A Series-Parallel Model for Estimating the Thermal Conductivity of Unsaturated Soils

Abstract

The effective thermal conductivity of unsaturated soils was estimated by an enhanced series-parallel model of conduction heat flow through a unit cell of soil. The cell is composed of three heat flow paths: solid contacts, solids + miniscule pores (filled with air and water, both parallel to heat flow direction), and a fluid path (water and air). The two basic characteristics of the soil cell, namely, the solid contact path volume fraction and the miniscule pore volume fraction, were estimated by simultaneously solving the model expressions at dryness and saturation with known measured thermal-conductivity data at these two states.
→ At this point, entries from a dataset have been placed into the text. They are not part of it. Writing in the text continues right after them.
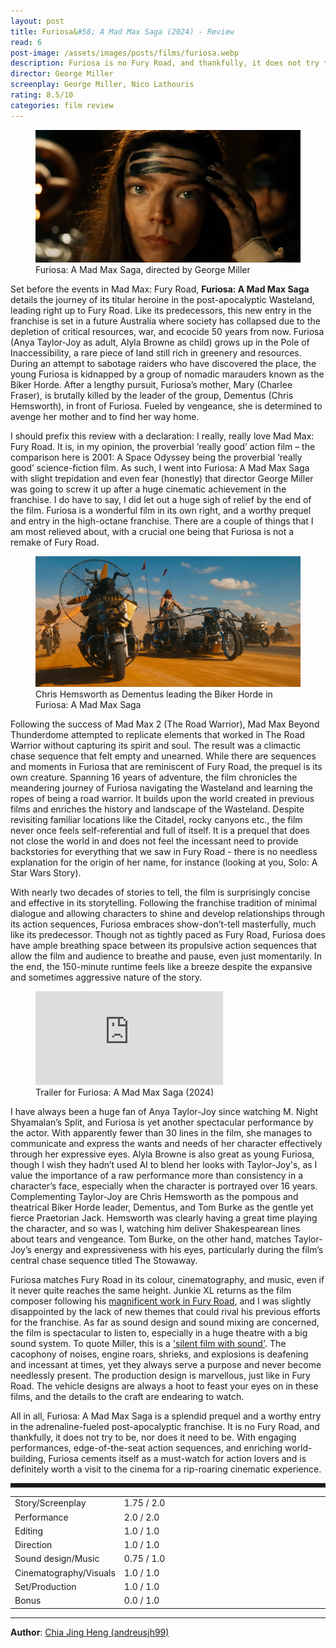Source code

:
 ```yaml
---
layout: post
title: Furiosa&#58; A Mad Max Saga (2024) - Review
read: 6
post-image: /assets/images/posts/films/furiosa.webp
description: Furiosa is no Fury Road, and thankfully, it does not try to be, nor does it need to be
director: George Miller
screenplay: George Miller, Nico Lathouris
rating: 8.5/10
categories: film review
---
```


<figure class="film">
  <img src="/assets/images/posts/films/furiosa.webp" alt="Furiosa: A Mad Max Saga movie still">
  <figcaption><i class="fa-solid fa-film"></i> Furiosa: A Mad Max Saga, directed by George Miller</figcaption>
</figure>

Set before the events in Mad Max: Fury Road, **Furiosa: A Mad Max Saga** details the journey of its titular heroine in the post-apocalyptic Wasteland, leading right up to Fury Road. Like its predecessors, this new entry in the franchise is set in a future Australia where society has collapsed due to the depletion of critical resources, war, and ecocide 50 years from now. Furiosa (Anya Taylor-Joy as adult, Alyla Browne as child) grows up in the Pole of Inaccessibility, a rare piece of land still rich in greenery and resources. During an attempt to sabotage raiders who have discovered the place, the young Furiosa is kidnapped by a group of nomadic marauders known as the Biker Horde. After a lengthy pursuit, Furiosa’s mother, Mary (Charlee Fraser), is brutally killed by the leader of the group, Dementus (Chris Hemsworth), in front of Furiosa. Fueled by vengeance, she is determined to avenge her mother and to find her way home.

I should prefix this review with a declaration: I really, really love Mad Max: Fury Road. It is, in my opinion, the proverbial ‘really good’ action film – the comparison here is 2001: A Space Odyssey being the proverbial ‘really good’ science-fiction film. As such, I went into Furiosa: A Mad Max Saga with slight trepidation and even fear (honestly) that director George Miller was going to screw it up after a huge cinematic achievement in the franchise. I do have to say, I did let out a huge sigh of relief by the end of the film. Furiosa is a wonderful film in its own right, and a worthy prequel and entry in the high-octane franchise. There are a couple of things that I am most relieved about, with a crucial one being that Furiosa is not a remake of Fury Road. 

<figure class="film">
  <img src="/assets/images/posts/films/furiosa_2.webp" alt="Furiosa: A Mad Max Saga movie still">
  <figcaption><i class="fa-solid fa-film"></i> Chris Hemsworth as Dementus leading the Biker Horde in Furiosa: A Mad Max Saga</figcaption>
</figure>

Following the success of Mad Max 2 (The Road Warrior), Mad Max Beyond Thunderdome attempted to replicate elements that worked in The Road Warrior without capturing its spirit and soul. The result was a climactic chase sequence that felt empty and unearned. While there are sequences and moments in Furiosa that are reminiscent of Fury Road, the prequel is its own creature. Spanning 16 years of adventure, the film chronicles the meandering journey of Furiosa navigating the Wasteland and learning the ropes of being a road warrior. It builds upon the world created in previous films and enriches the history and landscape of the Wasteland. Despite revisiting familiar locations like the Citadel, rocky canyons etc., the film never once feels self-referential and full of itself. It is a prequel that does not close the world in and does not feel the incessant need to provide backstories for everything that we saw in Fury Road - there is no needless explanation for the origin of her name, for instance (looking at you, Solo: A Star Wars Story).

With nearly two decades of stories to tell, the film is surprisingly concise and effective in its storytelling. Following the franchise tradition of minimal dialogue and allowing characters to shine and develop relationships through its action sequences, Furiosa embraces show-don’t-tell masterfully, much like its predecessor. Though not as tightly paced as Fury Road, Furiosa does have ample breathing space between its propulsive action sequences that allow the film and audience to breathe and pause, even just momentarily. In the end, the 150-minute runtime feels like a breeze despite the expansive and sometimes aggressive nature of the story.

<div class="film-trailer">
<figure>
  <iframe src="https://www.youtube.com/embed/XJMuhwVlca4" title="YouTube video player" frameborder="0" allow="accelerometer; autoplay; clipboard-write; encrypted-media; gyroscope; picture-in-picture; web-share" allowfullscreen></iframe>
  <figcaption><i class="fa-brands fa-youtube"></i> Trailer for Furiosa: A Mad Max Saga (2024)</figcaption>
</figure>
</div>

I have always been a huge fan of Anya Taylor-Joy since watching M. Night Shyamalan’s Split, and Furiosa is yet another spectacular performance by the actor. With apparently fewer than 30 lines in the film, she manages to communicate and express the wants and needs of her character effectively through her expressive eyes. Alyla Browne is also great as young Furiosa, though I wish they hadn’t used AI to blend her looks with Taylor-Joy's, as I value the importance of a raw performance more than consistency in a character’s face, especially when the character is portrayed over 16 years. Complementing Taylor-Joy are Chris Hemsworth as the pompous and theatrical Biker Horde leader, Dementus, and Tom Burke as the gentle yet fierce Praetorian Jack. Hemsworth was clearly having a great time playing the character, and so was I, watching him deliver Shakespearean lines about tears and vengeance. Tom Burke, on the other hand, matches Taylor-Joy’s energy and expressiveness with his eyes, particularly during the film’s central chase sequence titled The Stowaway.

Furiosa matches Fury Road in its colour, cinematography, and music, even if it never quite reaches the same height. Junkie XL returns as the film composer following his <a href="https://open.spotify.com/album/3P0IdfR7f64xcXtWjbkEVe?si=uF65SIuLSmqT4xlf3qOvxQ" target="_blank">magnificent work in Fury Road</a>, and I was slightly disappointed by the lack of new themes that could rival his previous efforts for the franchise. As far as sound design and sound mixing are concerned, the film is spectacular to listen to, especially in a huge theatre with a big sound system. To quote Miller, this is a <a href="https://youtu.be/dthKm0MW8ms?si=m6faSS_S_GfyVwHn&t=80" target="_blank">'silent film with sound'</a>. The cacophony of noises, engine roars, shrieks, and explosions is deafening and incessant at times, yet they always serve a purpose and never become needlessly present. The production design is marvellous, just like in Fury Road. The vehicle designs are always a hoot to feast your eyes on in these films, and the details to the craft are endearing to watch.

All in all, Furiosa: A Mad Max Saga is a splendid prequel and a worthy entry in the adrenaline-fueled post-apocalyptic franchise. It is no Fury Road, and thankfully, it does not try to be, nor does it need to be. With engaging performances, edge-of-the-seat action sequences, and enriching world-building, Furiosa cements itself as a must-watch for action lovers and is definitely worth a visit to the cinema for a rip-roaring cinematic experience.

<hr style="border-style: dashed">

<table class="table table-sm table-striped table-hover">
  <colgroup>
    <col style="width: 30%;">
    <col style="width: 70%;">
  </colgroup>

  <tbody>
    <tr>
      <td>Story/Screenplay</td>
      <td>1.75 / 2.0</td>
    </tr>
    <tr>
      <td>Performance</td>
      <td>2.0 / 2.0</td>
    </tr>
    <tr>
      <td>Editing</td>
      <td>1.0 / 1.0</td>
    </tr>
    <tr>
      <td>Direction</td>
      <td>1.0 / 1.0</td>
    </tr>
    <tr>
      <td>Sound design/Music</td>
      <td>0.75 / 1.0</td>
    </tr>
    <tr>
      <td>Cinematography/Visuals</td>
      <td>1.0 / 1.0</td>
    </tr>
    <tr>
      <td>Set/Production</td>
      <td>1.0 / 1.0</td>
    </tr>
    <tr>
      <td>Bonus</td>
      <td>0.0 / 1.0</td>
    </tr>
  </tbody>
</table>

---

**Author**: <a href="https://github.com/andreusjh99" target="_blank">Chia Jing Heng (andreusjh99)</a>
In addition, the model utilized data on the thermal conductivity of soil solids and the degree of saturation of miniscule pores. The degree of saturation of miniscule pores was modeled as a function of the degree of saturation of the soil with a miniscule pore water retention factor. Water and air, in the fluid path, were modeled as being arranged in series or in parallel to the direction of heat flow. The model was calibrated using experimental thermal-conductivity data of five soils of different texture (coarse, medium, and fine). Then, empirical relations for all the model parameters were developed. The obtained thermal conductivity estimates of tested soils closely follow experimental data.